There are 3000 species of pears, which come in various shapes, sweetness, and textures, grown worldwide. Unlike many other fruits, pears tend not to ripen on the trees but after they have been picked. So, the next time you’re at the farmer’s market or the grocery store, and you’re looking to purchase some pears, stay clear of the pears that appear bruised and have soft spots, and lean towards a harder pear. Since pears begin to ripen after they have been picked, the ones bruised or spotted have already started the ripening process and are not as fresh. Once purchased, allow the Pear to ripen on the countertop at home for a fresh and best ripening solution. Pears are customarily eaten raw; however, pears can be enjoyed in various ways, such as grilled, air fried, pureed, juiced, dried, and frozen for later use.

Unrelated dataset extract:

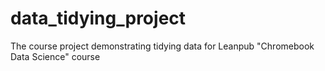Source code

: # data_tidying_project
The course project demonstrating tidying data for Leanpub "Chromebook Data Science" course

A nutritious powerhouse, pears are rich in antioxidants such as vitamins C, K, and potassium and have smaller amounts of calcium, iron, magnesium, B2, B6, and folate. Pears are also the most fiber-rich fruit, containing 21% of the daily recommended fiber intake. Just one medium Pear, which I may add, has 5.52 grams of fiber and only 101 calories. The pears skin, also known as pectin, is the primary source of its dietary fiber. So, why is fiber so important?
Simply put, the fiber found in fruits and vegetables is water soluble, which helps eliminate waste from our bodies. In addition, fiber can bind to cholesterol and remove it from the body, making pears an excellent addition to a heart-healthy lifestyle. According to the Dietary Reference Intakes (DRIs), the recommended fiber intake is between 21 and 38 grams per day, depending on age and gender.
So, if you are ever feeling adventurous while cooking or want to stir away from the traditional apple recipe, try switching things up with a pear or two. After all, it’s safe to say a pear a day also keeps the doctor away!
Pear with Cinnamon Greek yogurt
Prep time:5 mins Cook time: 15min Total time: 20mins
- 2 Pears ripe, Bartlett
- 1 tbsp butter, melted.
- 1 ½ tsp. Cinnamon
- ½ cup of 2% vanilla Greek yogurt or plain yogurt.
- 1 tbsp maple syrup.
- ¼ cup pecans or walnuts, chopped.
- Preheat oven to 350F.
- Cut pears in halves. Use a measuring tbs spoon to scoop the seeds and core in the middle of the pear.
- Coat the front and back of each pear with butter.
- Sprinkle the front of the pear halves with 1 tsp of cinnamon.
- Put coated pear halves on an oven-safe baking sheet and place the baking sheet into the oven to cook for 15 minutes.
- While waiting for your pears halves to cook, mix 2% vanilla or plain Greek yogurt, maple syrup, and ½ tsp of cinnamon in a medium mixing bowl. Once mixed, set aside.
- Remove pears from the oven and let them cool for 2-3 minutes.
- After cooling, top each pear with 1 Tbs of the yogurt, maple syrup, and cinnamon mixture.
- Add chopped pecans or walnuts and drizzle maple syrup to the tops of the pear halves, and enjoy!